I recently stumbled across a hilarious list of “lame analogies” submitted for a Washington Post contest.
A few samples:
The young fighter had a hungry look, the kind you get from not eating for a while. (Malcolm Fleschner, Arlington)
The door had been forced, as forced as the dialogue during the interview portion of “Jeopardy!” (Jean Sorensen, Herndon)
“Oh, Jason, take me!” she panted, her breasts heaving like a college freshman on $1-a-beer night. (Bonnie Speary Devore, Gaithersburg)
She walked into my office like a centipede with 98 missing legs. (Jonathan Paul, Garrett Park)
He fell for her like his heart was a mob informant and she was the East River. (Brian Broadus, Charlottesville)
Even in his last years, grandpappy had a mind like a steel trap, only one that had been left out so long, it had rusted shut. (Sandra Hull, Arlington)
When I finished laughing, I realized I love these analogies. They have a fresh quality, in spite of their lack of literary merit.
So I came up with another creative exercise: take 15 minutes to write some of these terrible similes and metaphors. Yes, they’re silly. But writing “bad” can be freeing, and it tends to encourage your inner critic to take a break. With no pressure to create a masterpiece, you can simply play with words. And the exercise just might get your creative juices flowing.
You can read the entire Washington Post list here.
Copyright @ Sandy Ackers, Strangling My Muse: Struggling to Live a Creative Life in a Stressful World, http://www.stranglingmymuse.com
Fantastic! Here’s one off the fly….
The scorching rash Darryl endured sizzled like worms frying in a lard laden iron skillet.
I’m originally from red neck country–I think I might have actually seen this.
I will never forget the reaction I got in 7th grade English when we were writing essays about “Great Expectations.” I wrote that Pip treated his parents like a case of hemorrhoids- he wanted to keep them a secret and get rid of them as quickly as possible. Mr. Blauvelt read the line aloud to the class without naming me as the author and I was actually somewhat disappointed that everyone thought it was so hilarious. I thought I was just being very precise.
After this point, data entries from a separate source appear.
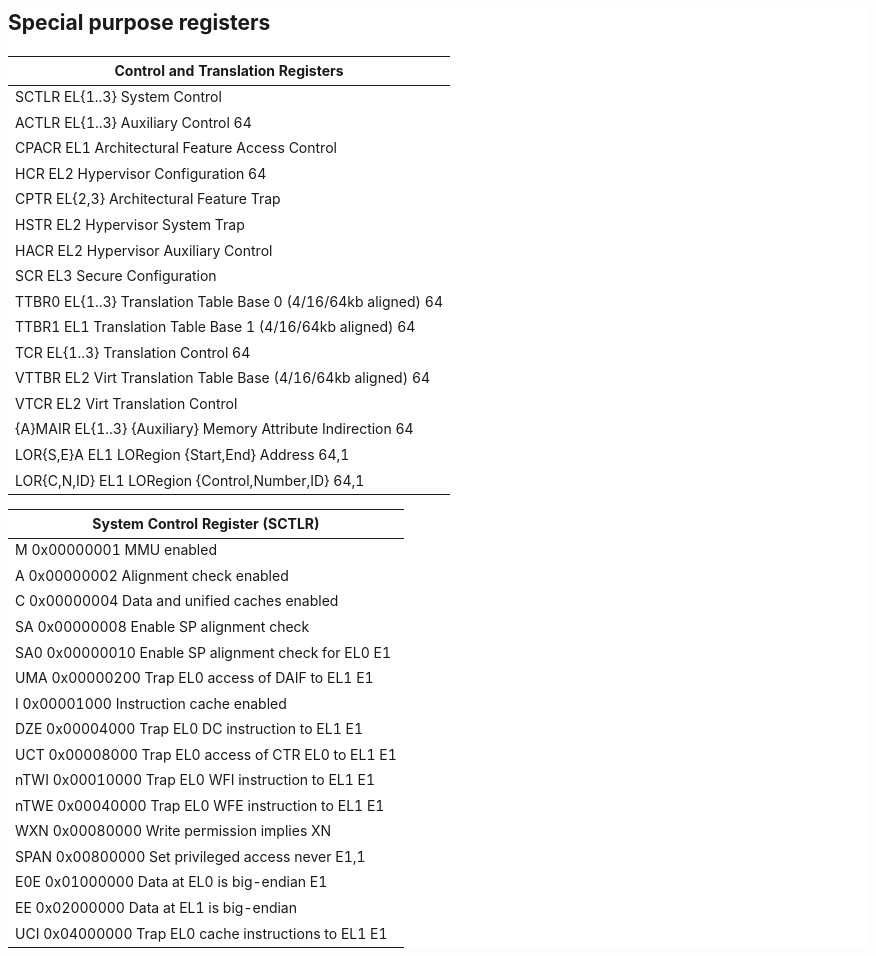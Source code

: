 ## Special purpose registers

| **Control and Translation Registers**                        |
| ------------------------------------------------------------ |
| SCTLR EL{1..3}   System Control                              |
| ACTLR EL{1..3}  Auxiliary Control                            64 |
| CPACR EL1       Architectural Feature Access Control         |
| HCR EL2         Hypervisor Configuration                     64 |
| CPTR EL{2,3}    Architectural Feature Trap                   |
| HSTR EL2        Hypervisor System  Trap                      |
| HACR EL2        Hypervisor Auxiliary Control                 |
| SCR EL3         Secure Configuration                         |
| TTBR0  EL{1..3}  Translation Table Base 0 (4/16/64kb aligned)    64 |
| TTBR1  EL1       Translation Table Base 1 (4/16/64kb aligned)    64 |
| TCR EL{1..3}     Translation Control                           64 |
| VTTBR  EL2      Virt Translation Table Base (4/16/64kb aligned)  64 |
| VTCR EL2        Virt Translation Control                     |
| {A}MAIR EL{1..3} {Auxiliary} Memory Attribute Indirection         64 |
| LOR{S,E}A EL1   LORegion {Start,End} Address                64,1 |
| LOR{C,N,ID} EL1   LORegion {Control,Number,ID}           64,1 |

| **System** **Control Register (SCTLR)**                      |
| ------------------------------------------------------------ |
| M      0x00000001 MMU enabled                                |
| A      0x00000002 Alignment check enabled                    |
| C     0x00000004 Data and  unified caches enabled            |
| SA    0x00000008 Enable SP alignment check                   |
| SA0   0x00000010 Enable  SP alignment check  for EL0             E1 |
| UMA   0x00000200 Trap EL0 access of DAIF to EL1               E1 |
| I       0x00001000 Instruction cache enabled                 |
| DZE    0x00004000 Trap EL0 DC instruction to EL1               E1 |
| UCT   0x00008000 Trap EL0 access of CTR EL0 to EL1            E1 |
| nTWI  0x00010000 Trap EL0 WFI instruction to EL1              E1 |
| nTWE  0x00040000 Trap EL0 WFE instruction to EL1              E1 |
| WXN  0x00080000 Write permission implies  XN                 |
| SPAN   0x00800000 Set privileged access never                  E1,1 |
| E0E   0x01000000 Data at EL0 is big-endian                    E1 |
| EE    0x02000000 Data at EL1 is big-endian                   |
| UCI   0x04000000 Trap EL0 cache instructions to EL1             E1 |

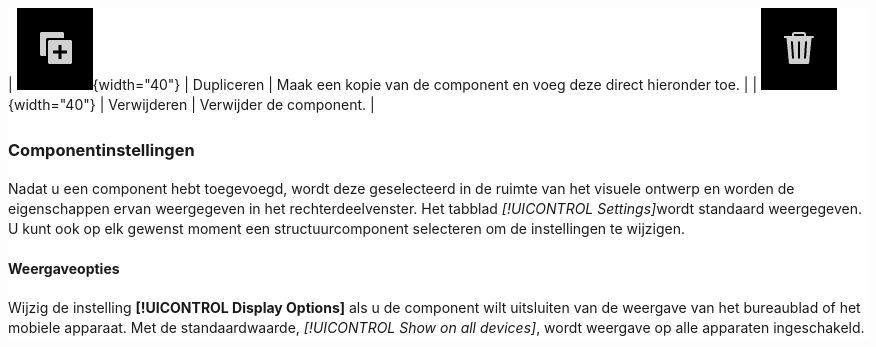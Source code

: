 | ![&#x200B; Dupliceren &#x200B;](../assets/do-not-localize/toolbar-button-duplicate.png){width="40"} | Dupliceren | Maak een kopie van de component en voeg deze direct hieronder toe. |
| ![&#x200B; Schrapping &#x200B;](../assets/do-not-localize/toolbar-button-delete.png){width="40"} | Verwijderen | Verwijder de component. |

### Componentinstellingen

Nadat u een component hebt toegevoegd, wordt deze geselecteerd in de ruimte van het visuele ontwerp en worden de eigenschappen ervan weergegeven in het rechterdeelvenster. Het tabblad _[!UICONTROL Settings]_&#x200B;wordt standaard weergegeven. U kunt ook op elk gewenst moment een structuurcomponent selecteren om de instellingen te wijzigen.

#### Weergaveopties

Wijzig de instelling **[!UICONTROL Display Options]** als u de component wilt uitsluiten van de weergave van het bureaublad of het mobiele apparaat. Met de standaardwaarde, _[!UICONTROL Show on all devices]_, wordt weergave op alle apparaten ingeschakeld.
“I’m as used up as a box of tissues at the house of a group of premenstrual women watching a marathon of those really sad disease-of-the-week movies on a station that specializes in those kind of movies.”
Larraby smiled ruefully as he walked from the courtroom, thinking “that summation stunk up the joint like a hunk of gruyere that had fallen behind a radiator in Autumn, but it was now mid-January and the heat had been on for a long, long time.”
Darcie’s gravity-defying orbs stood at attention like a private hoping for a weekend pass.
Thanks for these great lame analogies!
horrorible, that is really bad! And by bad, I mean good, because I could feel those sizzling worms.
Keith, that’s a great story. Your early creative genius was clearly unappreciated. Then again, it’s hard to imagine 7th graders not giggling at the mention of hemorrhoids.
Kablooey, wonderful bad writing — I laughed out loud. Thanks, as always for your inspired contributions.
I’d love to see some more of these, if anyone’s game!
–Sandy
Haha. Very funny. I’m getting my manuscript ready for submission, since an agent requested it, but when I get a breather, this would be fun to try. Thanks for the idea.
Glad you like this, Courtney. Congrats and good luck with your manuscript!